15. Si M. D... soutient que la décision de licenciement ne satisfait pas aux exigences de motivation posées par la loi susvisée n° 79-587 du 11 juillet 1979, il ressort des pièces du dossier que la décision du 12 juin 2015 de l'évêque de Metz mettant fin sans délai aux fonctions de M. D..., qui se réfère à l'article 8 de l'ordonnance du 1er septembre 1911, énonce avec précision et de façon circonstanciée l'ensemble des griefs reprochés à l'intéressé en indiquant les considérations de fait qui fondent la sanction disciplinaire prononcée à son encontre.
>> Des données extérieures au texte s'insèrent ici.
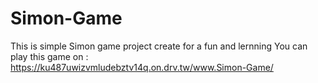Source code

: # Simon-Game

This is simple Simon game project create for a fun and lernning 
You can play this game on : https://ku487uwizvmludebztv14q.on.drv.tw/www.Simon-Game/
Il s'ensuit que le moyen tiré du défaut de motivation de la décision de licenciement doit être écarté sans que l'intéressé puisse utilement invoquer, s'agissant de la régularité formelle de l'acte attaqué, le caractère inapplicable du texte mentionné.

16. En deuxième lieu, M. D... soutient que la procédure de licenciement est entachée de partialité faute d'avoir pu obtenir la communication des audits cités dans la décision de licenciement.

17. D'une part, les stipulations de l'article 6 de la convention européenne de sauvegarde des droits de l'homme et des libertés fondamentales relatives au droit de toute personne à ce que sa cause soit entendue équitablement, publiquement et dans un délai raisonnable, par un tribunal indépendant et impartial, qui sont applicables qu'aux procédures contentieuses suivies devant les juridictions lorsqu'elles statuent sur des droits et obligations de caractère civil ou sur des accusations en matière pénale, ne peuvent être invoquées pour critiquer la procédure en cause, alors même qu'elle conduirait au prononcé d'un licenciement pour motif disciplinaire d'un agent de droit public, dès lors qu'il s'agit d'une procédure administrative dépourvue de caractère juridictionnel et qu'en tout état de cause, il n'est pas même allégué que le déroulement de cette procédure ait pu porter atteinte au caractère équitable de la procédure contentieuse ultérieurement engagée devant le juge de l'excès de pouvoir. Par ailleurs, les agents des menses épiscopales ne sont pas des " travailleurs salariés " au sens de l'article 2 de la convention OIT n° 158, mais des agents publics relevant d'un régime propre. Par suite, M. D... ne peut utilement se prévaloir des stipulations de cette convention OIT et ne saurait pas davantage invoquer l'article 6 de la convention européenne de sauvegarde des droits de l'homme et des libertés fondamentales.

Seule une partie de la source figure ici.